### Problem to work on
Show every line in the records below that contains the word "Implementação".

── Data supplied

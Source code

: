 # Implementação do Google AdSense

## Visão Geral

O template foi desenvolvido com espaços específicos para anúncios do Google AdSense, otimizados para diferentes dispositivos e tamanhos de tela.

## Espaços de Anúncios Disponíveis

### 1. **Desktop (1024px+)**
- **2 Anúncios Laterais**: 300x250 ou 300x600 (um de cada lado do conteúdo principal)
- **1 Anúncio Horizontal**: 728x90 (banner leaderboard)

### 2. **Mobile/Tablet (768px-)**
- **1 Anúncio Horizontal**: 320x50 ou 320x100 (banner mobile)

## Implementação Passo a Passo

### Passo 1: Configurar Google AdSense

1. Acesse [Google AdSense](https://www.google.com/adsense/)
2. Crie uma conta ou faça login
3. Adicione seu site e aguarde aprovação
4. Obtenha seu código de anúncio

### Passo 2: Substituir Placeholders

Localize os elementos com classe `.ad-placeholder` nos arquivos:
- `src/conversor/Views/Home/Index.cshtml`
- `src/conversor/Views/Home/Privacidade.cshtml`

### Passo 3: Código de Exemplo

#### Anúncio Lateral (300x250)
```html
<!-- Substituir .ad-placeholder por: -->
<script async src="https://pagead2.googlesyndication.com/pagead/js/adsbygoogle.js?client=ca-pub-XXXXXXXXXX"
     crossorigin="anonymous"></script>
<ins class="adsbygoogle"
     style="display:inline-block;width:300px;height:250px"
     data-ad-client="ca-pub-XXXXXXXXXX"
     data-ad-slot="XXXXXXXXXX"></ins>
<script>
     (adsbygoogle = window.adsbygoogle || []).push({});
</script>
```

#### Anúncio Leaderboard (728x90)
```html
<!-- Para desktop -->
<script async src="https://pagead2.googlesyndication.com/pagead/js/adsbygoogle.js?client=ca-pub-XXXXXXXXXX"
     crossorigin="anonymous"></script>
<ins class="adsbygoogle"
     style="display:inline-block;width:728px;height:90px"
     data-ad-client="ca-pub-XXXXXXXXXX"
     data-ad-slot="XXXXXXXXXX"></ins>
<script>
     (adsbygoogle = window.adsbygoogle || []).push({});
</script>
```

────

### Task output
: # Implementação do Google AdSense
## Implementação Passo a Passo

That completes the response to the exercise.